How many extra observation rows should be created in the data frame for each group or individual per model. If used then the points are placed evenly between model_minxt and model_maxxt. This option is used by plot_model_prediction to simulate the response of the model on a finer grid then the defined design. If NULL then only the input design is used. Can be a single value or a vector the same length as the number of models.

groupsize_sim

How many individuals per group should be simulated when DV=TRUE or IPRED=TRUE to create prediction intervals?

separate.groups

Should there be separate plots for each group.

sample.times

Should sample times be shown on the plots.

sample.times.IPRED

Should sample times be shown based on the IPRED y-values.

sample.times.DV

Should sample times be shown based on the DV y-values.

PRED

Should a PRED line be drawn.

IPRED

Should we simulate individual predictions?

IPRED.lines

Should IPRED lines be drawn?

IPRED.lines.pctls

Should lines be drawn at the chosen percentiles of the IPRED values?

alpha.IPRED.lines

What should the transparency for the IPRED.lines be?

alpha.IPRED

What should the transparency of the IPRED CI?

sample.times.size

What should the size of the sample.times be?

DV

should we simulate observations?

alpha.DV

What should the transparency of the DV CI?

DV.lines

Should DV lines be drawn?

DV.points

Should DV points be drawn?

alpha.DV.lines

What should the transparency for the DV.lines be?

alpha.DV.points

What should the transparency for the DV.points be?

sample.times.DV.points

TRUE or FALSE.

sample.times.DV.lines

TRUE or FALSE.

alpha.sample.times.DV.points

What should the transparency for the sample.times.DV.points be?

alpha.sample.times.DV.lines

What should the transparency for the sample.times.DV.lines be?

y_lab

The label of the y-axis.

facet_scales

Can be "free", "fixed", "free_x" or "free_y"

facet_label_names

TRUE or FALSE

model.names

A vector of names of the response model/s (the length of the vector should be equal to the number of response models). It is Null by default.

DV.mean.sd

Plot the mean and standard deviation of simulated observations.

PI

Plot prediction intervals for the expected data given the model.
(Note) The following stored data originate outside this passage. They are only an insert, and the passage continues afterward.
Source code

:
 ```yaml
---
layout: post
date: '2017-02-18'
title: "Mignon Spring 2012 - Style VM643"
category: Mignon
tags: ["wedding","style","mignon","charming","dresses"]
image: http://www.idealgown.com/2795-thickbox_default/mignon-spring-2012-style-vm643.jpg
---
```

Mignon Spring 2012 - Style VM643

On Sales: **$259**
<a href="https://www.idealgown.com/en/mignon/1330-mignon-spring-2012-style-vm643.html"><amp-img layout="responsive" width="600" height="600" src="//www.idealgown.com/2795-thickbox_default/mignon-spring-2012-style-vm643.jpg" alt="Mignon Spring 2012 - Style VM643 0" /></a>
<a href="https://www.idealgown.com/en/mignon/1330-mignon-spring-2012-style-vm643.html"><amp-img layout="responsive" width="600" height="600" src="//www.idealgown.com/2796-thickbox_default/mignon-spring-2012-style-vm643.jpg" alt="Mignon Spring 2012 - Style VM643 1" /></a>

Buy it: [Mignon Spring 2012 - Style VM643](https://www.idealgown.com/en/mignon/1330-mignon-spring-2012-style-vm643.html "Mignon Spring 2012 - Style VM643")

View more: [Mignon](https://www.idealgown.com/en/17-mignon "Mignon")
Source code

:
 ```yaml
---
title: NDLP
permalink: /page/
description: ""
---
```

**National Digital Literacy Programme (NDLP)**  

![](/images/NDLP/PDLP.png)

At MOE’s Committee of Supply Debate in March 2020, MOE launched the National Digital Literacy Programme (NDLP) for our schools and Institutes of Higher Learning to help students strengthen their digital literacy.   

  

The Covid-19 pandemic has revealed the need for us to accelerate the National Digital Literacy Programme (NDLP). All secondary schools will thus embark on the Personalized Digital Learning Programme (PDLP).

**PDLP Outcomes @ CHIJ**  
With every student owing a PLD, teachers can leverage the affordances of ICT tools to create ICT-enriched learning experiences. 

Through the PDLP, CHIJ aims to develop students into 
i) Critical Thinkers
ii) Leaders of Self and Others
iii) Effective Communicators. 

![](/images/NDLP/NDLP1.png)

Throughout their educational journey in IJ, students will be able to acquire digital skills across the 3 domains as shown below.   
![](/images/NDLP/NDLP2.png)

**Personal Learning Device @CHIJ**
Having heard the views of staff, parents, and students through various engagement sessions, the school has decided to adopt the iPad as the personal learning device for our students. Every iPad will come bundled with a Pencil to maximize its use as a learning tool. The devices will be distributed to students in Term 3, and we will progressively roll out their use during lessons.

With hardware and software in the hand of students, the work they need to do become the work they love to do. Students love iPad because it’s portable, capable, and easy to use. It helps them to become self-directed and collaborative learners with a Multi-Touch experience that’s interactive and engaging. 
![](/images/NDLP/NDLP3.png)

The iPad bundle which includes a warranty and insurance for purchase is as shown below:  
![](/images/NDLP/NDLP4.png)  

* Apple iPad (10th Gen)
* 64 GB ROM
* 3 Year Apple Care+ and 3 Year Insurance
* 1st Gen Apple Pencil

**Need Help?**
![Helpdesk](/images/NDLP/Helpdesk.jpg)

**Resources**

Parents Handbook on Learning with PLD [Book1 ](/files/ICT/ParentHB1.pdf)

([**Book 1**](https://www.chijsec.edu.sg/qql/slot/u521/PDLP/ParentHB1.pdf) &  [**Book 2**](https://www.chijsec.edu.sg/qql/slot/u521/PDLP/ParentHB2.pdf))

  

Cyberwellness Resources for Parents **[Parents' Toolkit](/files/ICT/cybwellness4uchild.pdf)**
Predictions are based on first-order approximations to the model variance and a normality assumption of that variance. As such these computations are more approximate than using DV=T and groupsize_sim = some large number.

PI_alpha

The transparency of the PI.

...

Additional arguments passed to the model_prediction function.

Value

A ggplot object. If you would like to further edit this plot don't forget to load the ggplot2 library using library(ggplot2).

Examples

## Warfarin example from software comparison in:
## Nyberg et al., "Methods and software tools for design evaluation 
##   for population pharmacokinetics-pharmacodynamics studies", 
##   Br. J. Clin. Pharm., 2014. 

library(PopED)

## find the parameters that are needed to define from the structural model
ff.PK.1.comp.oral.md.CL
#> function (model_switch, xt, parameters, poped.db) 
#> {
#>     with(as.list(parameters), {
#>         y = xt
#>         N = floor(xt/TAU) + 1
#>         y = (DOSE * Favail/V) * (KA/(KA - CL/V)) * (exp(-CL/V * 
#>             (xt - (N - 1) * TAU)) * (1 - exp(-N * CL/V * TAU))/(1 - 
#>             exp(-CL/V * TAU)) - exp(-KA * (xt - (N - 1) * TAU)) * 
#>             (1 - exp(-N * KA * TAU))/(1 - exp(-KA * TAU)))
#>         return(list(y = y, poped.db = poped.db))
#>     })
#> }
#> <bytecode: 0x564e4b3655b8>
#> <environment: namespace:PopED>

## -- parameter definition function 
## -- names match parameters in function ff
sfg <- function(x,a,bpop,b,bocc){
  parameters=c(CL=bpop[1]*exp(b[1]),
               V=bpop[2]*exp(b[2]),
               KA=bpop[3]*exp(b[3]),
               Favail=bpop[4],
               DOSE=a[1])
    return(parameters) 
}

## -- Define initial design  and design space
poped.db <- create.poped.database(
  ff_fun=ff.PK.1.comp.oral.sd.CL,
  fg_fun=sfg,
  fError_fun=feps.prop,
  bpop=c(CL=0.15, V=8, KA=1.0, Favail=1), 
  notfixed_bpop=c(1,1,1,0),
  d=c(CL=0.07, V=0.02, KA=0.6), 
  sigma=0.01,
  groupsize=32,
  xt=c( 0.5,1,2,6,24,36,72,120),
  minxt=0,
  maxxt=120,
  a=70)

##  create plot of model without variability 
plot_model_prediction(poped.db)


##  create plot of model with variability by simulating from OMEGA and SIGMA
plot_model_prediction(poped.db,IPRED=TRUE,DV=TRUE)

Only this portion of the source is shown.